● Problem: Go through the entries below, tally each line with the string "summary", and give the final number by itself.

● Data:

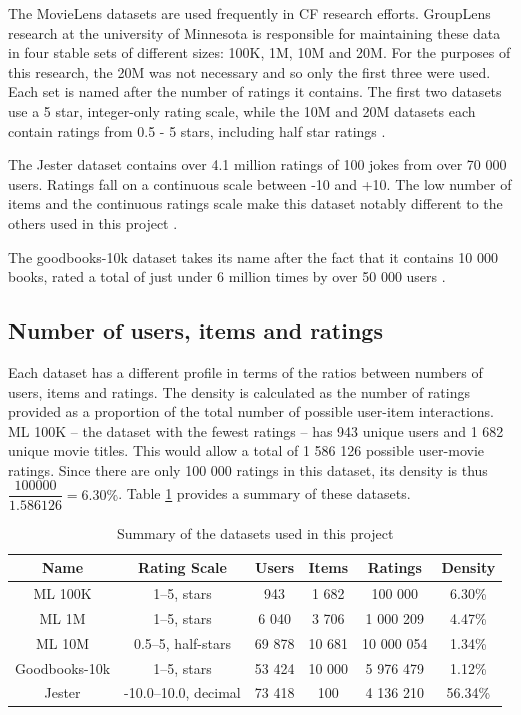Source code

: The MovieLens datasets are used frequently in CF research efforts. GroupLens research at the university of Minnesota is responsible for maintaining these data in four stable sets of different sizes: 100K, 1M, 10M and 20M. For the purposes of this research, the 20M was not necessary and so only the first three were used. Each set is named after the number of ratings it contains. The first two datasets use a 5 star, integer-only rating scale, while the 10M and 20M datasets each contain ratings from 0.5 - 5 stars, including half star ratings \parencite{harper2016movielens}.

The Jester dataset contains over 4.1 million ratings of 100 jokes from over 70 000 users. Ratings fall on a continuous scale between -10 and +10. The low number of items and the continuous ratings scale make this dataset notably different to the others used in this project \parencite{cf_1.2_eigentaste}.

The goodbooks-10k dataset takes its name after the fact that it contains 10 000 books, rated a total of just under 6 million times by over 50 000 users \parencite{goodbooks2017}.

\subsection{Number of users, items and ratings}
Each dataset has a different profile in terms of the ratios between numbers of users, items and ratings. The density is calculated as the number of ratings provided as a proportion of the total number of possible user-item interactions. ML 100K -- the dataset with the fewest ratings -- has 943 unique users and 1 682 unique movie titles. This would allow a total of 1 586 126 possible user-movie ratings. Since there are only 100 000 ratings in this dataset, its density is thus $\dfrac{100000}{1.586126} = 6.30\%$. Table \ref{tab:data-summary} provides a summary of these datasets. 

\begin{table}[H]
\label{tab:data-summary}
\centering
\begin{tabular}{c | c | c | c | c | c}
\toprule
\textbf{Name} & \textbf{Rating Scale} & \textbf{Users} & \textbf{Items} & \textbf{Ratings} & \textbf{Density} \\
\midrule
ML 100K & 1--5, stars & 943 & 1 682 & 100 000 & 6.30\% \\
ML 1M & 1--5, stars & 6 040 & 3 706 & 1 000 209 & 4.47\% \\
ML 10M & 0.5--5, half-stars & 69 878 & 10 681 & 10 000 054 & 1.34\% \\
Goodbooks-10k & 1--5, stars & 53 424 & 10 000 & 5 976 479 & 1.12\% \\
Jester & -10.0--10.0, decimal & 73 418 & 100 & 4 136 210 & 56.34\% \\
\bottomrule
\end{tabular}
\caption[Data summary]{Summary of the datasets used in this project}
\end{table}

● Completed exercise: 3